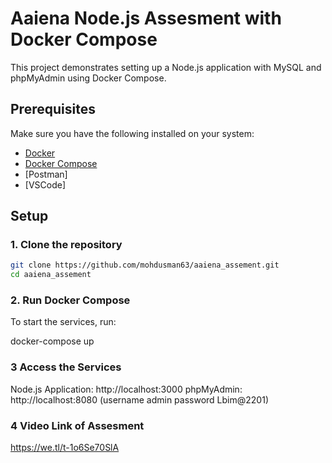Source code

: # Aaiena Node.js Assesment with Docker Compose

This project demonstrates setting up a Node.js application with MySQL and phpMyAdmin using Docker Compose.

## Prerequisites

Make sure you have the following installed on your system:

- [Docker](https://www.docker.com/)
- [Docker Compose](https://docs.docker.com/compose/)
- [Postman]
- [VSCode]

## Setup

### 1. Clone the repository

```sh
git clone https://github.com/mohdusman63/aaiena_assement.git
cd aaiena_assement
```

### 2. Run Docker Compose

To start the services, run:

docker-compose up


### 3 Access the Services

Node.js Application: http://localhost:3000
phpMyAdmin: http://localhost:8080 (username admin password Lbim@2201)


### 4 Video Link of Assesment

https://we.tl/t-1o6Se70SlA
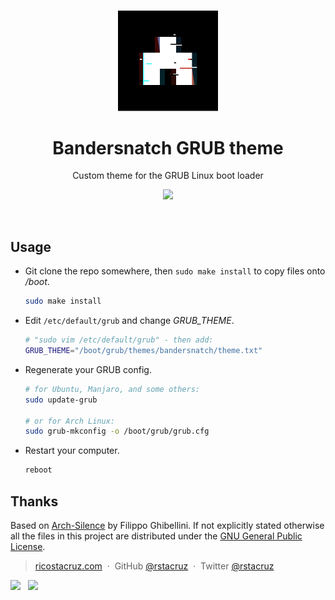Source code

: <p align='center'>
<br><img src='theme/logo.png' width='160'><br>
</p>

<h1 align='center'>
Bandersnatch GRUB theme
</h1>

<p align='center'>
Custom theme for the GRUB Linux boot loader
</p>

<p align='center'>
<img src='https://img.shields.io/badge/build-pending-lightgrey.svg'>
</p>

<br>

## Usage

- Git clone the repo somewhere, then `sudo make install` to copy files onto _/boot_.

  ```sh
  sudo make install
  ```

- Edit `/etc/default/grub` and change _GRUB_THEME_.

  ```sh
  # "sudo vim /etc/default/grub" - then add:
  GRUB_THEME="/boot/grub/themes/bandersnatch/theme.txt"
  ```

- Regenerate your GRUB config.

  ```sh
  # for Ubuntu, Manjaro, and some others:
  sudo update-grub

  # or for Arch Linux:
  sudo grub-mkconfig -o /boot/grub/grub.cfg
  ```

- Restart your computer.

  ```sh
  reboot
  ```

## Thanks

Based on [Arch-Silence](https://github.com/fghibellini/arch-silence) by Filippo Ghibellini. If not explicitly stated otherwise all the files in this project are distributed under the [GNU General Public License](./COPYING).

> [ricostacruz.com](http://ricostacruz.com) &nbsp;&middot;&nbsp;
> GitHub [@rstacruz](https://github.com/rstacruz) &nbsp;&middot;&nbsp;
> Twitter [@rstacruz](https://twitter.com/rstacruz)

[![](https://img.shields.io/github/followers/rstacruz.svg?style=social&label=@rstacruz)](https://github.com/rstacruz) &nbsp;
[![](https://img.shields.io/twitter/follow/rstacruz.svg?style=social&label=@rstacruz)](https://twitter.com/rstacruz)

◆ Instructions for the task ◆
Only lines containing the word "align" should appear in the answer, and every such line from the records above must be there.

◆ Output for this task ◆
: <p align='center'>
<h1 align='center'>
<p align='center'>
<p align='center'>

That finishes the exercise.